They say in the blogging game, three data points make a trend worth writing about. Then again, that may be too conservative since two points are sufficient to draw a line. Speaking of trends, there have been (at least) three stories that talk about former professional athletes who are now managing money for other athletes.

These stories include the news that former NBA great Tony Parker is joining NorthRock Partners LLC to head up its sports, artists and entertainment practice. It includes this Indianapolis Star story about former NBA player Troy Murphy setting up shop as Sweven Wealth Advisors to serve the suddenly wealthy while donating his fees for financial literacy education. The third story in the New York Times about money manager Joe McLean’s unique practice serving athletes, including many current NBA players.

Net-net, I would argue this trend is a good thing. There are far too many stories of professional athletes getting taken advantage by those people who were supposed to be looking out for their best interests. Here’s hoping these practices do a much better job of helping these athletes as they navigate their high stress, high reward lives.

The wealth management business is a highly personal one. To do a good job for you, your financial advisor needs to know pretty much everything about your financial life. By extension, that includes a lot about your personal life as well. The type of things we typically don’t talk about with other people.

So you can see why a professional athlete would feel comfortable working with someone who has already walked in their shoes. They already know the milieu in which an athlete operates and the mindset they need to succeed professionally. In this light, financial advisors are at their best when they bring their whole essence to the job.

You can probably think of any number of life experiences where having lived through them or dealt with them, it could be an asset for a financial advisor working with clients in the same boat. This may include someone who has experienced a divorce. This may include someone who knows the challenges of caring for a family member with special needs. That may simply mean by being a woman they have experienced discrimination.

This is why the wealth management industry needs to embrace diversity in all its forms.* More women, more people of color, more former professional athletes, more people who have simply lived a life. We need financial advisors who have already reckoned with some of the big money issues in their own lives.

We are more than the sum total of our life experiences or characteristics. Clients are all unique. Clients of financial advisors need their unique natures to be recognized and taken into account. Clients are not simply the numbers that appear on a spreadsheet, balance sheet or account statement. As my colleague Tony Isola writes:

The optimum portfolio mix is one that creates maximum life fulfillment. The real purpose of the decade’s long quest for wealth accumulation…Making a financial plan is so much more than numbers on a spreadsheet.

This can only occur by an advisor asking a client open-ended questions and allowing the client to answer them fully and honestly. This is where having similar life experiences really comes into play. A former NBA player can’t simply by osmosis understand another pro athlete, but they can ask the right questions. Questions that another person may not have thought to ask in the first place.
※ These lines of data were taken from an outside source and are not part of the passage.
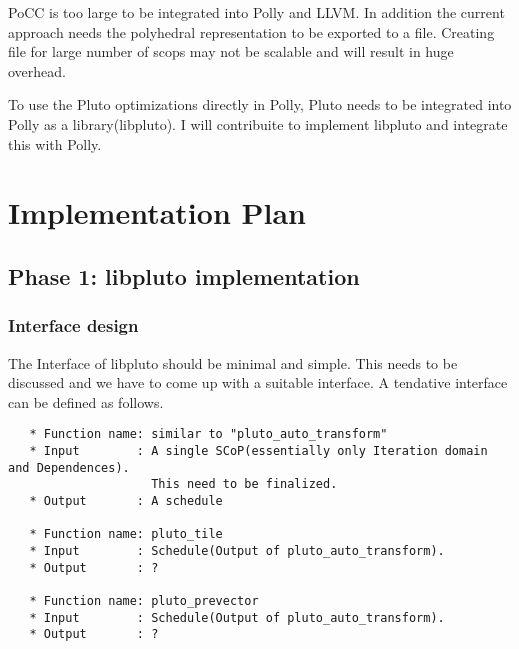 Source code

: \documentclass[a4paper,12pt]{article}
\begin{document}
PoCC is too large to be integrated into Polly and LLVM. In addition the current
approach needs the polyhedral representation to be exported to a file. Creating
file for large number of scops may not be scalable and will result in huge overhead.

To use the Pluto optimizations directly in Polly, Pluto needs to be integrated
into Polly as a library(libpluto). I will contribuite to implement libpluto and
integrate this with Polly.

\section{Implementation Plan}

\subsection{Phase 1: libpluto implementation}

\subsubsection{Interface design}

  The Interface of libpluto should be minimal and simple. This needs to be discussed
  and we have to come up with a suitable interface. A tendative interface can
  be defined as follows.
\begin{verbatim}
   * Function name: similar to "pluto_auto_transform"
   * Input        : A single SCoP(essentially only Iteration domain and Dependences).
                    This need to be finalized.
   * Output       : A schedule

   * Function name: pluto_tile
   * Input        : Schedule(Output of pluto_auto_transform).
   * Output       : ?

   * Function name: pluto_prevector
   * Input        : Schedule(Output of pluto_auto_transform).
   * Output       : ?
\end{verbatim}
\end{document}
There are ways for advisors to better understand specific life experiences. There are no shortage of courses and designations that can help accelerate this process. There are programs for divorce financial planning and special needs planning. A good advisor over time builds up a certain muscle memory and pattern recognition as they work with different types of clients and their unique needs.

The vast majority of wealth management clients won’t have played in the NBA or NFL. In theory, a well-trained financial advisor should be able to work with any type of client. That is, of course, naive. There are however any number of reasons why any particular client and advisor may not be a match. It is naive to think that every potential pairing would work out.

Finding productive matches between clients and advisors is an important goal. Which is one reason why steps to broaden the talent pool of financial advisors is a positive development for everyone involved. The best, most productive relationships between a client and an advisor represent an ongoing dialogue. It starts with open-ended questions, informed by experience and tempered with empathy. The types of things you cannot learn solely from a book.